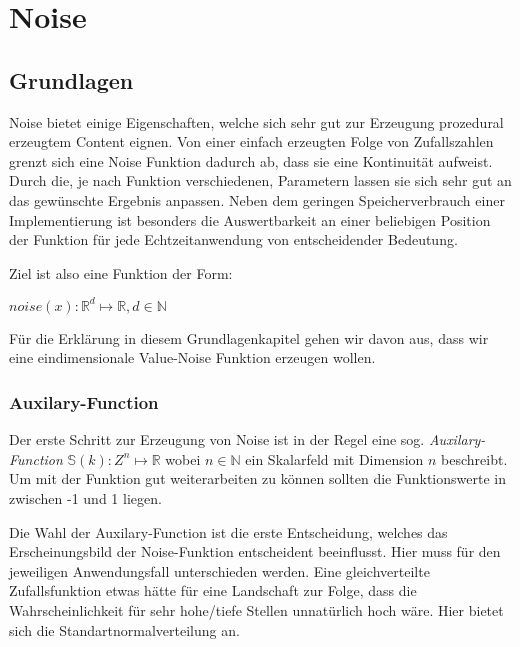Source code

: \chapter{Noise}
\section{Grundlagen}
Noise bietet einige Eigenschaften, welche sich sehr gut zur Erzeugung prozedural erzeugtem Content eignen.
Von einer einfach erzeugten Folge von Zufallszahlen grenzt sich eine Noise Funktion dadurch ab, dass sie eine Kontinuität aufweist.
Durch die, je nach Funktion verschiedenen, Parametern lassen sie sich sehr gut an das gewünschte Ergebnis anpassen. Neben dem geringen Speicherverbrauch einer Implementierung ist besonders die Auswertbarkeit an einer beliebigen Position der Funktion für jede Echtzeitanwendung von entscheidender Bedeutung.

Ziel ist also eine Funktion der Form:

\begin{math}
	noise(x): \mathbb{R}^d \mapsto \mathbb{R}, d \in \mathbb{N}
\end{math}

Für die Erklärung in diesem Grundlagenkapitel gehen wir davon aus, dass wir eine eindimensionale Value-Noise Funktion erzeugen wollen.


\subsection{Auxilary-Function}\label{auxFunc}
Der erste Schritt zur Erzeugung von Noise ist in der Regel eine sog. \emph{Auxilary-Function}\cite{fractalsAndChaos} \begin{math}\mathbb S(k): {Z}^n \mapsto \mathbb{R}\end{math} wobei $n\in\mathbb{N}$ ein Skalarfeld mit Dimension $n$ beschreibt.
Um mit der Funktion gut weiterarbeiten zu können sollten die Funktionswerte in zwischen -1 und 1 liegen.

Die Wahl der Auxilary-Function ist die erste Entscheidung, welches das Erscheinungsbild der Noise-Funktion entscheident beeinflusst.
Hier muss für den jeweiligen Anwendungsfall unterschieden werden. Eine gleichverteilte Zufallsfunktion etwas hätte für eine Landschaft zur Folge, dass die Wahrscheinlichkeit für sehr hohe/tiefe Stellen unnatürlich hoch wäre. Hier bietet sich die Standartnormalverteilung an.

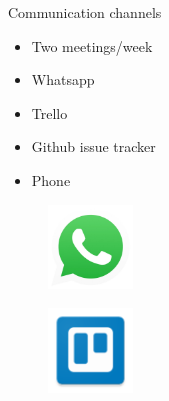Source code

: \begin{frame}{Communication channels}
	\begin{itemize}
		\item Two meetings/week
		\item Whatsapp
		\item Trello
		\item Github issue tracker
		\item Phone
	\end{itemize}

	\begin{figure}[htbp]
  		\centering
  		\includegraphics[width=0.2\textwidth]{figures/whatsapp}
	\end{figure}
	\begin{figure}[htbp]
  		\centering
  		\includegraphics[width=0.2\textwidth]{figures/trello}
	\end{figure}
\end{frame}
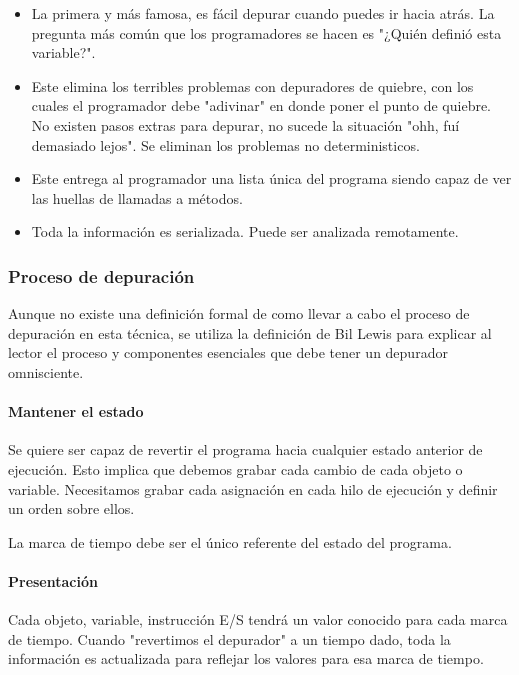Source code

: \documentclass[12pt,legalpaper]{report}
\begin{document}
\begin{itemize}
	\item La primera y más famosa, es fácil depurar cuando puedes ir hacia atrás.  La pregunta más común que los programadores se hacen es "¿Quién definió esta variable?".

	\item Este elimina los terribles problemas con depuradores de quiebre, con los cuales el programador debe "adivinar" en donde poner el punto de quiebre.  No existen pasos extras para depurar, no sucede la situación "ohh, fuí demasiado lejos".  Se eliminan los problemas no deterministicos.

	\item Este entrega al programador una lista única del programa siendo capaz de ver las huellas de llamadas a métodos.

	\item Toda la información es serializada.  Puede ser analizada remotamente.
\end{itemize}

			\subsubsection{Proceso de depuración}

Aunque no existe una definición formal de como llevar a cabo el proceso de depuración en esta técnica, se utiliza la definición de Bil Lewis para explicar al lector el proceso y componentes esenciales que debe tener un depurador omnisciente.

				\paragraph{Mantener el estado}

Se quiere ser capaz de revertir el programa hacia cualquier estado anterior de ejecución.  Esto implica que debemos grabar cada cambio de cada objeto o variable.  Necesitamos grabar cada asignación en cada hilo de ejecución y definir un orden sobre ellos.

La marca de tiempo debe ser el único referente del estado del programa.

				\paragraph{Presentación}

Cada objeto, variable, instrucción E/S tendrá un valor conocido para cada marca de tiempo.  Cuando "revertimos el depurador" a un tiempo dado, toda la información es actualizada para reflejar los valores para esa marca de tiempo.
\end{document}
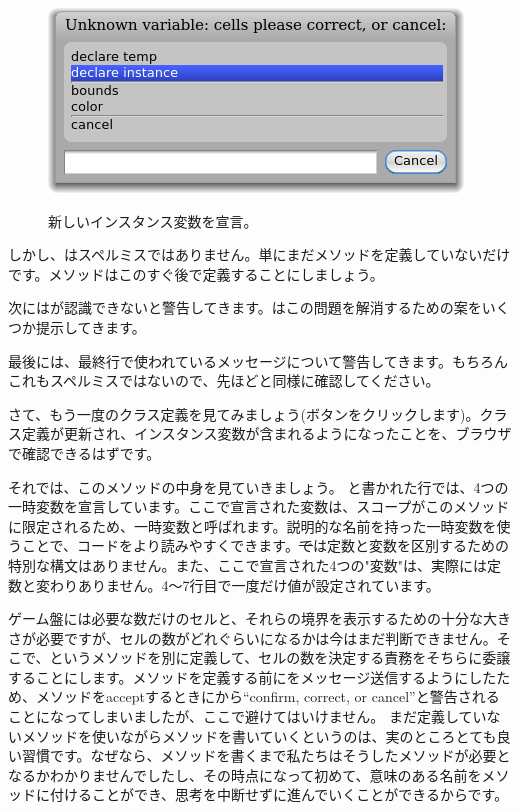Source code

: \documentclass[a4paper,10pt,twoside]{book}
\begin{document}
\begin{figure}[htb]
\begin{minipage}{0.48\textwidth}
		{\includegraphics[scale=0.7]{DeclareInstanceVar}}
	\caption{新しいインスタンス変数を宣言。}
\end{minipage}
\end{figure}

しかし、はスペルミスではありません。単にまだメソッドを定義していないだけです。メソッドはこのすぐ後で定義することにしましょう。


次に\pharo はが認識できないと警告してきます。\pharo はこの問題を解消するための案をいくつか提示してきます。


最後に\pharo は、最終行で使われているメッセージについて警告してきます。もちろんこれもスペルミスではないので、先ほどと同様に確認してください。


さて、もう一度のクラス定義を見てみましょう(ボタンをクリックします)。クラス定義が更新され、インスタンス変数が含まれるようになったことを、ブラウザで確認できるはずです。

それでは、このメソッドの中身を見ていきましょう。
と書かれた行では、4つの一時変数を宣言しています。ここで宣言された変数は、スコープがこのメソッドに限定されるため、一時変数と呼ばれます。説明的な名前を持った一時変数を使うことで、コードをより読みやすくできます。\st では定数と変数を区別するための特別な構文はありません。また、ここで宣言された4つの"変数"は、実際には定数と変わりありません。4〜7行目で一度だけ値が設定されています。

ゲーム盤には必要な数だけのセルと、それらの境界を表示するための十分な大きさが必要ですが、セルの数がどれぐらいになるかは今はまだ判断できません。そこで、というメソッドを別に定義して、セルの数を決定する責務をそちらに委譲することにします。メソッドを定義する前にをメッセージ送信するようにしたため、メソッドをacceptするときに\pharo から``confirm, correct, or cancel''と警告されることになってしまいましたが、ここで避けてはいけません。
まだ定義していないメソッドを使いながらメソッドを書いていくというのは、実のところとても良い習慣です。なぜなら、メソッドを書くまで私たちはそうしたメソッドが必要となるかわかりませんでしたし、その時点になって初めて、意味のある名前をメソッドに付けることができ、思考を中断せずに進んでいくことができるからです。
\end{document}
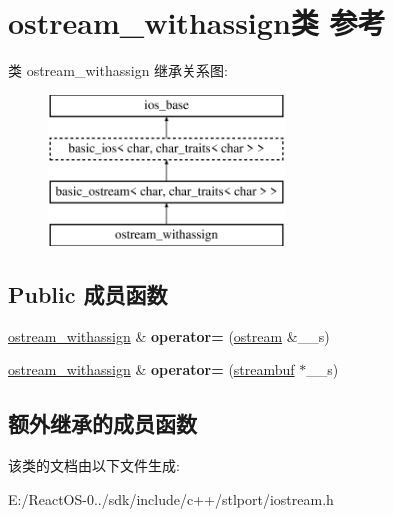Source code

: \hypertarget{classostream__withassign}{}\section{ostream\+\_\+withassign类 参考}
\label{classostream__withassign}
类 ostream\+\_\+withassign 继承关系图\+:\begin{figure}[H]
\begin{center}
\leavevmode
\includegraphics[height=4.000000cm]{classostream__withassign}
\end{center}
\end{figure}
\subsection*{Public 成员函数}
\begin{DoxyCompactItemize}
\item 
\mbox{\label{classostream__withassign_a67afd2c3b58a369f22f0f72166eaa5d6}} 
\hyperlink{classostream__withassign}{ostream\+\_\+withassign} \& {\bfseries operator=} (\hyperlink{classbasic__ostream}{ostream} \&\+\_\+\+\_\+s)
\item 
\mbox{\label{classostream__withassign_a8f896ec2856b486c29ed7f398081e7d2}} 
\hyperlink{classostream__withassign}{ostream\+\_\+withassign} \& {\bfseries operator=} (\hyperlink{classbasic__streambuf}{streambuf} $\ast$\+\_\+\+\_\+s)
\end{DoxyCompactItemize}
\subsection*{额外继承的成员函数}


该类的文档由以下文件生成\+:\begin{DoxyCompactItemize}
\item 
E\+:/\+React\+O\+S-\/0../sdk/include/c++/stlport/iostream.\+h\end{DoxyCompactItemize}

*Required work*:
The required output is the exact sequence of lines from the one containing "该类的文档由以下文件生成\+" through the end of the listing, both endpoints included.

*Written solution*:
该类的文档由以下文件生成\+:\begin{DoxyCompactItemize}
\item 
E\+:/\+React\+O\+S-\/0../sdk/include/c++/stlport/iostream.\+h\end{DoxyCompactItemize}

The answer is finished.